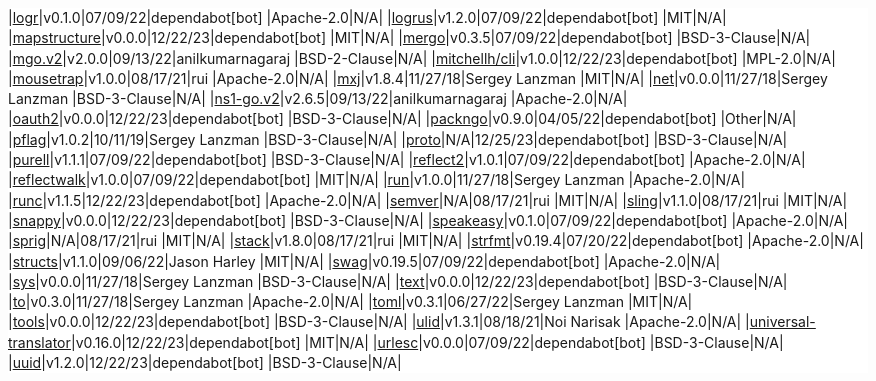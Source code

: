 |[logr](https://pkg.go.dev/github.com/go-logr/logr)|v0.1.0|07/09/22|dependabot[bot] |Apache-2.0|N/A|
|[logrus](https://pkg.go.dev/github.com/sirupsen/logrus)|v1.2.0|07/09/22|dependabot[bot] |MIT|N/A|
|[mapstructure](https://pkg.go.dev/github.com/mitchellh/mapstructure)|v0.0.0|12/22/23|dependabot[bot] |MIT|N/A|
|[mergo](https://pkg.go.dev/github.com/imdario/mergo)|v0.3.5|07/09/22|dependabot[bot] |BSD-3-Clause|N/A|
|[mgo.v2](https://pkg.go.dev/gopkg.in/mgo.v2)|v2.0.0|09/13/22|anilkumarnagaraj |BSD-2-Clause|N/A|
|[mitchellh/cli](https://pkg.go.dev/github.com/mitchellh/cli)|v1.0.0|12/22/23|dependabot[bot] |MPL-2.0|N/A|
|[mousetrap](https://pkg.go.dev/github.com/inconshreveable/mousetrap)|v1.0.0|08/17/21|rui |Apache-2.0|N/A|
|[mxj](https://pkg.go.dev/github.com/clbanning/mxj)|v1.8.4|11/27/18|Sergey Lanzman |MIT|N/A|
|[net](https://pkg.go.dev/golang.org/x/net)|v0.0.0|11/27/18|Sergey Lanzman |BSD-3-Clause|N/A|
|[ns1-go.v2](https://pkg.go.dev/gopkg.in/ns1/ns1-go.v2)|v2.6.5|09/13/22|anilkumarnagaraj |Apache-2.0|N/A|
|[oauth2](https://pkg.go.dev/golang.org/x/oauth2)|v0.0.0|12/22/23|dependabot[bot] |BSD-3-Clause|N/A|
|[packngo](https://pkg.go.dev/github.com/packethost/packngo)|v0.9.0|04/05/22|dependabot[bot] |Other|N/A|
|[pflag](https://pkg.go.dev/github.com/spf13/pflag)|v1.0.2|10/11/19|Sergey Lanzman |BSD-3-Clause|N/A|
|[proto](https://pkg.go.dev/github.com/golang/protobuf/proto)|N/A|12/25/23|dependabot[bot] |BSD-3-Clause|N/A|
|[purell](https://pkg.go.dev/github.com/PuerkitoBio/purell)|v1.1.1|07/09/22|dependabot[bot] |BSD-3-Clause|N/A|
|[reflect2](https://pkg.go.dev/github.com/modern-go/reflect2)|v1.0.1|07/09/22|dependabot[bot] |Apache-2.0|N/A|
|[reflectwalk](https://pkg.go.dev/github.com/mitchellh/reflectwalk)|v1.0.0|07/09/22|dependabot[bot] |MIT|N/A|
|[run](https://pkg.go.dev/github.com/oklog/run)|v1.0.0|11/27/18|Sergey Lanzman |Apache-2.0|N/A|
|[runc](https://pkg.go.dev/github.com/opencontainers/runc)|v1.1.5|12/22/23|dependabot[bot] |Apache-2.0|N/A|
|[semver](https://pkg.go.dev/github.com/blang/semver)|N/A|08/17/21|rui |MIT|N/A|
|[sling](https://pkg.go.dev/github.com/dghubble/sling)|v1.1.0|08/17/21|rui |MIT|N/A|
|[snappy](https://pkg.go.dev/github.com/golang/snappy)|v0.0.0|12/22/23|dependabot[bot] |BSD-3-Clause|N/A|
|[speakeasy](https://pkg.go.dev/github.com/bgentry/speakeasy)|v0.1.0|07/09/22|dependabot[bot] |Apache-2.0|N/A|
|[sprig](https://pkg.go.dev/github.com/Masterminds/sprig)|N/A|08/17/21|rui |MIT|N/A|
|[stack](https://pkg.go.dev/github.com/go-stack/stack)|v1.8.0|08/17/21|rui |MIT|N/A|
|[strfmt](https://pkg.go.dev/github.com/go-openapi/strfmt)|v0.19.4|07/20/22|dependabot[bot] |Apache-2.0|N/A|
|[structs](https://pkg.go.dev/github.com/fatih/structs)|v1.1.0|09/06/22|Jason Harley |MIT|N/A|
|[swag](https://pkg.go.dev/github.com/go-openapi/swag)|v0.19.5|07/09/22|dependabot[bot] |Apache-2.0|N/A|
|[sys](https://pkg.go.dev/golang.org/x/sys)|v0.0.0|11/27/18|Sergey Lanzman |BSD-3-Clause|N/A|
|[text](https://pkg.go.dev/golang.org/x/text)|v0.0.0|12/22/23|dependabot[bot] |BSD-3-Clause|N/A|
|[to](https://pkg.go.dev/github.com/Azure/go-autorest/autorest/to)|v0.3.0|11/27/18|Sergey Lanzman |Apache-2.0|N/A|
|[toml](https://pkg.go.dev/github.com/BurntSushi/toml)|v0.3.1|06/27/22|Sergey Lanzman |MIT|N/A|
|[tools](https://pkg.go.dev/golang.org/x/tools)|v0.0.0|12/22/23|dependabot[bot] |BSD-3-Clause|N/A|
|[ulid](https://pkg.go.dev/github.com/oklog/ulid)|v1.3.1|08/18/21|Noi Narisak |Apache-2.0|N/A|
|[universal-translator](https://pkg.go.dev/github.com/go-playground/universal-translator)|v0.16.0|12/22/23|dependabot[bot] |MIT|N/A|
|[urlesc](https://pkg.go.dev/github.com/PuerkitoBio/urlesc)|v0.0.0|07/09/22|dependabot[bot] |BSD-3-Clause|N/A|
|[uuid](https://pkg.go.dev/github.com/pborman/uuid)|v1.2.0|12/22/23|dependabot[bot] |BSD-3-Clause|N/A|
____________
Which lines in the entries above contain "openapi"? Pull each of them out.

|[strfmt](https://pkg.go.dev/github.com/go-openapi/strfmt)|v0.19.4|07/20/22|dependabot[bot] |Apache-2.0|N/A|
|[swag](https://pkg.go.dev/github.com/go-openapi/swag)|v0.19.5|07/09/22|dependabot[bot] |Apache-2.0|N/A|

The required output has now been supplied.